■ Problem statement: Wherever "insensitively" occurs in the entries, copy the line that holds it.

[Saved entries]
* * * *
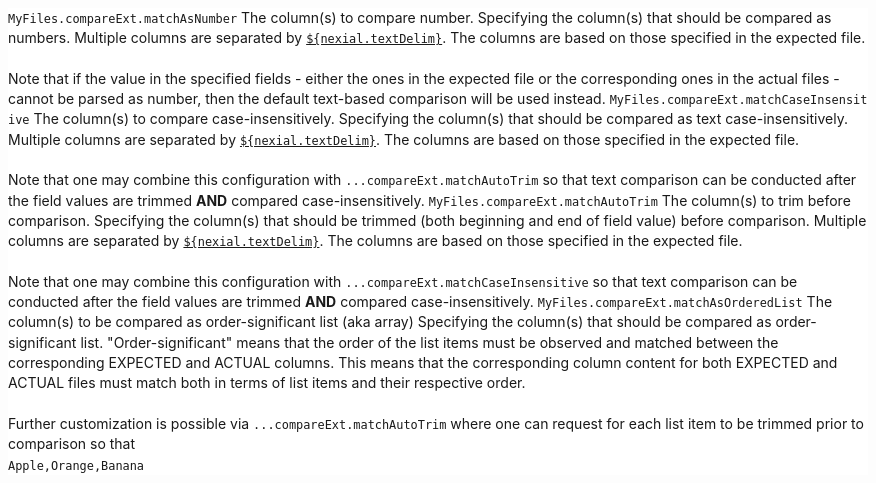 <tr>
	<td><code>MyFiles.compareExt.matchAsNumber</code></td>
	<td>The column(s) to compare number.</td>
	<td>
		Specifying the column(s) that should be compared as numbers. Multiple columns are separated by
		<a href="../../systemvars/index#nexial.textDelim"><code>${nexial.textDelim}</code></a>. The columns are
		based on those specified in the expected file.<br/>
		<br/>
		Note that if the value in the specified fields - either the ones in the expected file or the corresponding ones 
		in the actual files - cannot be parsed as number, then the default text-based comparison will be used instead. 
    </td>
</tr>
<tr>
	<td><code>MyFiles.compareExt.matchCaseInsensitive</code></td>
	<td>The column(s) to compare case-insensitively.</td>
	<td>
		Specifying the column(s) that should be compared as text case-insensitively. Multiple columns are separated by
		<a href="../../systemvars/index#nexial.textDelim"><code>${nexial.textDelim}</code></a>. The columns are
		based on those specified in the expected file.<br/>
		<br/>
		Note that one may combine this configuration with <code>...compareExt.matchAutoTrim</code> so that text
		comparison can be conducted after the field values are trimmed <b>AND</b> compared case-insensitively.
    </td>
</tr>
<tr>
	<td><code>MyFiles.compareExt.matchAutoTrim</code></td>
	<td>The column(s) to trim before comparison.</td>
	<td>
		Specifying the column(s) that should be trimmed (both beginning and end of field value) before comparison. 
		Multiple columns are separated by
		<a href="../../systemvars/index#nexial.textDelim"><code>${nexial.textDelim}</code></a>. The columns are
		based on those specified in the expected file.<br/>
		<br/>
		Note that one may combine this configuration with <code>...compareExt.matchCaseInsensitive</code> so that text
		comparison can be conducted after the field values are trimmed <b>AND</b> compared case-insensitively.
    </td>
</tr>
<tr>
	<td><code>MyFiles.compareExt.matchAsOrderedList</code></td>
	<td>The column(s) to be compared as order-significant list (aka array)</td>
	<td>
	  Specifying the column(s) that should be compared as order-significant list. "Order-significant" means that the 
	  order of the list items must be observed and matched between the corresponding EXPECTED and ACTUAL columns. This 
	  means that the corresponding column content for both EXPECTED and ACTUAL files must match both in terms of list 
	  items and their respective order.<br/>
	  <br/>
	  Further customization is possible via <code>...compareExt.matchAutoTrim</code> where one can request for each 
	  list item to be trimmed prior to comparison so that<br/>
      <code>Apple,Orange,Banana</code><br/>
* * * *
■ Exercise response:
	<td>The column(s) to compare case-insensitively.</td>
		Specifying the column(s) that should be compared as text case-insensitively. Multiple columns are separated by
		comparison can be conducted after the field values are trimmed <b>AND</b> compared case-insensitively.
		comparison can be conducted after the field values are trimmed <b>AND</b> compared case-insensitively.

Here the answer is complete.